§ **Goal of the exercise**:
Each line of the data below from the one holding "- They experiment" to the one holding "1. Search the", inclusive, is to be reproduced exactly; no other line belongs in the answer.

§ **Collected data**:
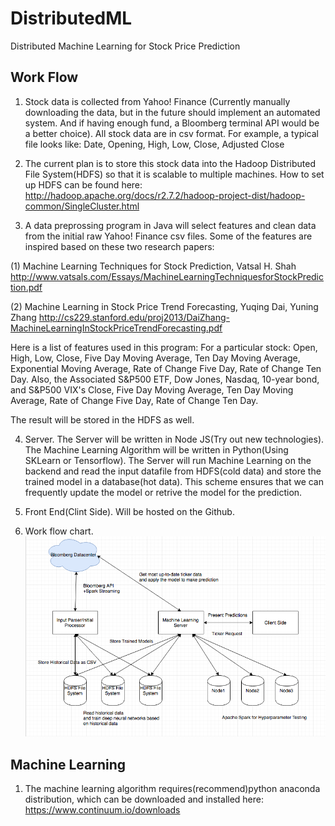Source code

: # DistributedML
Distributed Machine Learning for Stock Price Prediction

## Work Flow
1. Stock data is collected from Yahoo! Finance (Currently manually downloading the data, but in the future should implement an automated system. And if having enough fund, a Bloomberg terminal API would be a better choice). All stock data are in csv format. For example, a typical file looks like: Date, Opening, High, Low, Close, Adjusted Close

2. The current plan is to store this stock data into the Hadoop Distributed File System(HDFS) so that it is scalable to multiple machines. How to set up HDFS can be found here: http://hadoop.apache.org/docs/r2.7.2/hadoop-project-dist/hadoop-common/SingleCluster.html

3. A data preprossing program in Java will select features and clean data from the initial raw Yahoo! Finance csv files. Some of the features are inspired based on these two research papers:
  
  (1) Machine Learning Techniques for Stock Prediction, Vatsal H. Shah
  http://www.vatsals.com/Essays/MachineLearningTechniquesforStockPrediction.pdf
  
  (2) Machine Learning in Stock Price Trend Forecasting, Yuqing Dai, Yuning Zhang
  http://cs229.stanford.edu/proj2013/DaiZhang-MachineLearningInStockPriceTrendForecasting.pdf
  
  Here is a list of features used in this program:
  For a particular stock: Open, High, Low, Close, Five Day Moving Average, Ten Day Moving Average, Exponential Moving Average, Rate of Change Five Day, Rate of Change Ten Day. Also, the Associated S&P500 ETF, Dow Jones, Nasdaq, 10-year bond, and S&P500 VIX's Close, Five Day Moving Average, Ten Day Moving Average, Rate of Change Five Day, Rate of Change Ten Day.
  
  The result will be stored in the HDFS as well.

4. Server. The Server will be written in Node JS(Try out new technologies). The Machine Learning Algorithm will be written in Python(Using SKLearn or Tensorflow). The Server will run Machine Learning on the backend and read the input datafile from HDFS(cold data) and store the trained model in a database(hot data). This scheme ensures that we can frequently update the model or retrive the model for the prediction.

5. Front End(Clint Side). Will be hosted on the Github. 

6. Work flow chart.
![Alt text](https://github.com/JinZhaoHong/DistributedML/blob/master/img/Screen%20Shot%202016-10-27%20at%2011.56.56%20AM.png?raw=true "Optional Title")

## Machine Learning
1. The machine learning algorithm requires(recommend)python anaconda distribution, which can be downloaded and installed here: https://www.continuum.io/downloads

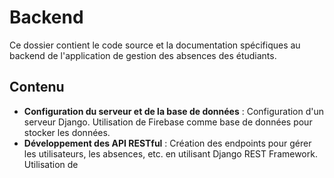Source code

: # Backend

Ce dossier contient le code source et la documentation spécifiques au backend de l'application de gestion des absences des étudiants.

## Contenu

- **Configuration du serveur et de la base de données** : Configuration d'un serveur Django. Utilisation de Firebase comme base de données pour stocker les données.
- **Développement des API RESTful** : Création des endpoints pour gérer les utilisateurs, les absences, etc. en utilisant Django REST Framework. Utilisation de
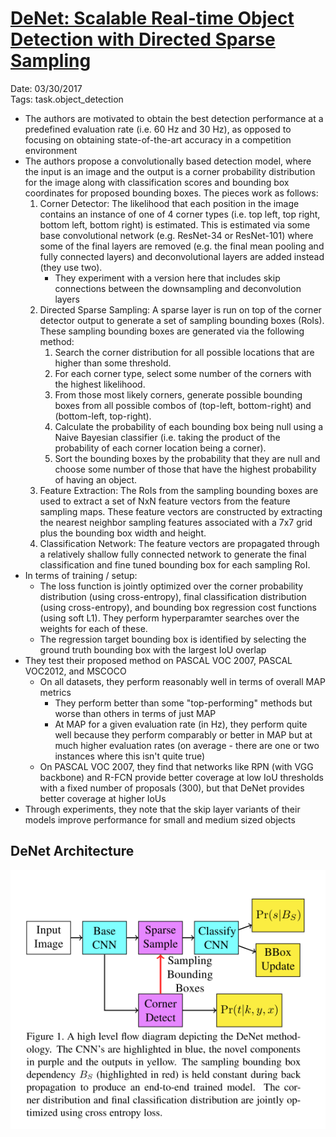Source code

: # [DeNet: Scalable Real-time Object Detection with Directed Sparse Sampling](https://arxiv.org/abs/1703.10295)

Date: 03/30/2017  
Tags: task.object_detection

- The authors are motivated to obtain the best detection performance at a predefined evaluation rate (i.e. 60 Hz and 30 Hz), as opposed to focusing on obtaining state-of-the-art accuracy in a competition environment
- The authors propose a convolutionally based detection model, where the input is an image and the output is a corner probability distribution for the image along with classification scores and bounding box coordinates for proposed bounding boxes. The pieces work as follows:
    1. Corner Detector: The likelihood that each position in the image contains an instance of one of 4 corner types (i.e. top left, top right, bottom left, bottom right) is estimated. This is estimated via some base convolutional network (e.g. ResNet-34 or ResNet-101) where some of the final layers are removed (e.g. the final mean pooling and fully connected layers) and deconvolutional layers are added instead (they use two).
        - They experiment with a version here that includes skip connections between the downsampling and deconvolution layers
    2. Directed Sparse Sampling: A sparse layer is run on top of the corner detector output to generate a set of sampling bounding boxes (RoIs). These sampling bounding boxes are generated via the following method:
        1. Search the corner distribution for all possible locations that are higher than some threshold.
        2. For each corner type, select some number of the corners with the highest likelihood.
        3. From those most likely corners, generate possible bounding boxes from all possible combos of (top-left, bottom-right) and (bottom-left, top-right).
        4. Calculate the probability of each bounding box being null using a Naive Bayesian classifier (i.e. taking the product of the probability of each corner location being a corner).
        5. Sort the bounding boxes by the probability that they are null and choose some number of those that have the highest probability of having an object.
    3. Feature Extraction: The RoIs from the sampling bounding boxes are used to extract a set of NxN feature vectors from the feature sampling maps. These feature vectors are constructed by extracting the nearest neighbor sampling features associated with a 7x7 grid plus the bounding box width and height.
    4. Classification Network: The feature vectors are propagated through a relatively shallow fully connected network to generate the final classification and fine tuned bounding box for each sampling RoI.
- In terms of training / setup:
    - The loss function is jointly optimized over the corner probability distribution (using cross-entropy), final classification distribution (using cross-entropy), and bounding box regression cost functions (using soft L1). They perform hyperparamter searches over the weights for each of these.
    - The regression target bounding box is identified by selecting the ground truth bounding box with the largest IoU overlap
- They test their proposed method on PASCAL VOC 2007, PASCAL VOC2012, and MSCOCO
    - On all datasets, they perform reasonably well in terms of overall MAP metrics
        - They perform better than some "top-performing" methods but worse than others in terms of just MAP
        - At MAP for a given evaluation rate (in Hz), they perform quite well because they perform comparably or better in MAP but at much higher evaluation rates (on average - there are one or two instances where this isn't quite true)
    - On PASCAL VOC 2007, they find that networks like RPN (with VGG backbone) and R-FCN provide better coverage at low IoU thresholds with a fixed number of proposals (300), but that DeNet provides better coverage at higher IoUs
- Through experiments, they note that the skip layer variants of their models improve performance for small and medium sized objects

## DeNet Architecture

![](./images/denet.png)
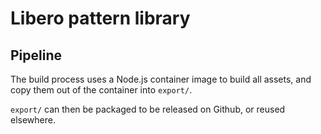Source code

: Libero pattern library
======================

## Pipeline

The build process uses a Node.js container image to build all assets, and copy them out of the container into `export/`.

`export/` can then be packaged to be released on Github, or reused elsewhere.
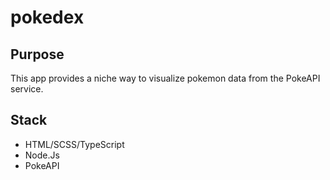 # pokedex

## Purpose
This app provides a niche way to visualize pokemon data from the PokeAPI service.

## Stack

* HTML/SCSS/TypeScript
* Node.Js
* PokeAPI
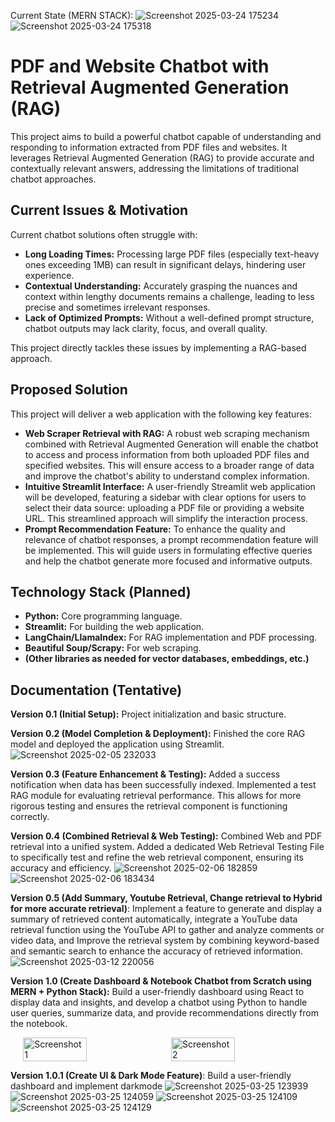 Current State (MERN STACK):
![Screenshot 2025-03-24 175234](https://github.com/user-attachments/assets/7bd67c31-a54b-458b-9771-3bc4829b7eeb)
![Screenshot 2025-03-24 175318](https://github.com/user-attachments/assets/16c6ba6c-4e28-4dcb-bba9-e194eef5e3e2)

# PDF and Website Chatbot with Retrieval Augmented Generation (RAG)

This project aims to build a powerful chatbot capable of understanding and responding to information extracted from PDF files and websites.  It leverages Retrieval Augmented Generation (RAG) to provide accurate and contextually relevant answers, addressing the limitations of traditional chatbot approaches.

## Current Issues & Motivation

Current chatbot solutions often struggle with:

* **Long Loading Times:** Processing large PDF files (especially text-heavy ones exceeding 1MB) can result in significant delays, hindering user experience.
* **Contextual Understanding:**  Accurately grasping the nuances and context within lengthy documents remains a challenge, leading to less precise and sometimes irrelevant responses.
* **Lack of Optimized Prompts:**  Without a well-defined prompt structure, chatbot outputs may lack clarity, focus, and overall quality.

This project directly tackles these issues by implementing a RAG-based approach.

## Proposed Solution

This project will deliver a web application with the following key features:

* **Web Scraper Retrieval with RAG:**  A robust web scraping mechanism combined with Retrieval Augmented Generation will enable the chatbot to access and process information from both uploaded PDF files and specified websites. This will ensure access to a broader range of data and improve the chatbot's ability to understand complex information.
* **Intuitive Streamlit Interface:** A user-friendly Streamlit web application will be developed, featuring a sidebar with clear options for users to select their data source: uploading a PDF file or providing a website URL. This streamlined approach will simplify the interaction process.
* **Prompt Recommendation Feature:**  To enhance the quality and relevance of chatbot responses, a prompt recommendation feature will be implemented. This will guide users in formulating effective queries and help the chatbot generate more focused and informative outputs.

## Technology Stack (Planned)

* **Python:** Core programming language.
* **Streamlit:** For building the web application.
* **LangChain/LlamaIndex:** For RAG implementation and PDF processing.
* **Beautiful Soup/Scrapy:** For web scraping.
* **(Other libraries as needed for vector databases, embeddings, etc.)**

## Documentation (Tentative)
**Version 0.1 (Initial Setup):**  Project initialization and basic structure.

**Version 0.2 (Model Completion & Deployment):**  Finished the core RAG model and deployed the application using Streamlit.
![Screenshot 2025-02-05 232033](https://github.com/user-attachments/assets/229171b3-31d5-4d7a-8ad0-893973f97e87)

**Version 0.3 (Feature Enhancement & Testing):** Added a success notification when data has been successfully indexed. Implemented a test RAG module for evaluating retrieval performance.  This allows for more rigorous testing and ensures the retrieval component is functioning correctly.

**Version 0.4 (Combined Retrieval & Web Testing):** Combined Web and PDF retrieval into a unified system. Added a dedicated Web Retrieval Testing File to specifically test and refine the web retrieval component, ensuring its accuracy and efficiency.
![Screenshot 2025-02-06 182859](https://github.com/user-attachments/assets/432fce7a-4250-4333-87c0-f4510f162fe6)
![Screenshot 2025-02-06 183434](https://github.com/user-attachments/assets/46f00a60-af41-43aa-b4aa-55e4fd8db88e)

**Version 0.5 (Add Summary, Youtube Retrieval, Change retrieval to Hybrid for more accurate retrieval)**:  Implement a feature to generate and display a summary of retrieved content automatically, integrate a YouTube data retrieval function using the YouTube API to gather and analyze comments or video data, and Improve the retrieval system by combining keyword-based and semantic search to enhance the accuracy of retrieved information.
![Screenshot 2025-03-12 220056](https://github.com/user-attachments/assets/b4a06024-f043-4a2f-b8b1-f0181cad3f4c)

**Version 1.0 (Create Dashboard & Notebook Chatbot from Scratch using MERN + Python Stack):** Build a user-friendly dashboard using React to display data and insights, and develop a chatbot using Python to handle user queries, summarize data, and provide recommendations directly from the notebook.
<div style="display: flex; justify-content: center; gap: 10px;">
    <img src="https://github.com/user-attachments/assets/7bd67c31-a54b-458b-9771-3bc4829b7eeb" alt="Screenshot 1" width="45%" />
    <img src="https://github.com/user-attachments/assets/16c6ba6c-4e28-4dcb-bba9-e194eef5e3e2" alt="Screenshot 2" width="45%" />
</div>

**Version 1.0.1 (Create UI & Dark Mode Feature)**: Build a user-friendly dashboard and implement darkmode
![Screenshot 2025-03-25 123939](https://github.com/user-attachments/assets/d38dcdb7-3555-4dfc-8c15-2a0fc914c487)
![Screenshot 2025-03-25 124059](https://github.com/user-attachments/assets/daefe674-fe9b-448c-8871-b146e451ebb3)
![Screenshot 2025-03-25 124109](https://github.com/user-attachments/assets/001684b8-f7cb-4865-938b-3216055486df)
![Screenshot 2025-03-25 124129](https://github.com/user-attachments/assets/d6f845ec-415e-4c4a-bbf8-f53969df2e9a)









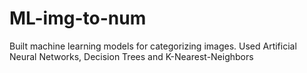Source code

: # ML-img-to-num
Built machine learning models for categorizing images. Used Artificial Neural Networks, Decision Trees and K-Nearest-Neighbors
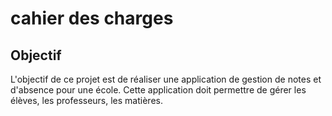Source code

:# cahier des charges

## Objectif

L'objectif de ce projet est de réaliser une application de gestion de notes et d'absence pour une école. Cette application doit permettre de gérer les élèves, les professeurs, les matières.

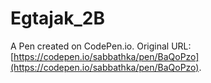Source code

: # Egtajak_2B

A Pen created on CodePen.io. Original URL: [https://codepen.io/sabbathka/pen/BaQoPzo](https://codepen.io/sabbathka/pen/BaQoPzo).


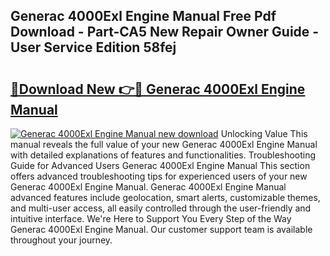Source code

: ## Generac 4000Exl Engine Manual Free Pdf Download - Part-CA5 New Repair Owner Guide - User Service Edition 58fej

# <h2><a href="http://bc96608.oget.top/?id=Generac+4000Exl+Engine+Manual">🔗Download New 👉🔴 Generac 4000Exl Engine Manual</a></h2>

[![Generac 4000Exl Engine Manual new download](https://i.imgur.com/5g1atiW.png)](http://bc96608.oget.top/?id=Generac+4000Exl+Engine+Manual)
Unlocking Value This manual reveals the full value of your new Generac 4000Exl Engine Manual with detailed explanations of features and functionalities. Troubleshooting Guide for Advanced Users Generac 4000Exl Engine Manual This section offers advanced troubleshooting tips for experienced users of your new Generac 4000Exl Engine Manual. Generac 4000Exl Engine Manual advanced features include geolocation, smart alerts, customizable themes, and multi-user access, all easily controlled through the user-friendly and intuitive interface. We're Here to Support You Every Step of the Way Generac 4000Exl Engine Manual. Our customer support team is available throughout your journey.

§ **Final answer**:
        - They experiment with a version here that includes skip connections between the downsampling and deconvolution layers
    2. Directed Sparse Sampling: A sparse layer is run on top of the corner detector output to generate a set of sampling bounding boxes (RoIs). These sampling bounding boxes are generated via the following method:
        1. Search the corner distribution for all possible locations that are higher than some threshold.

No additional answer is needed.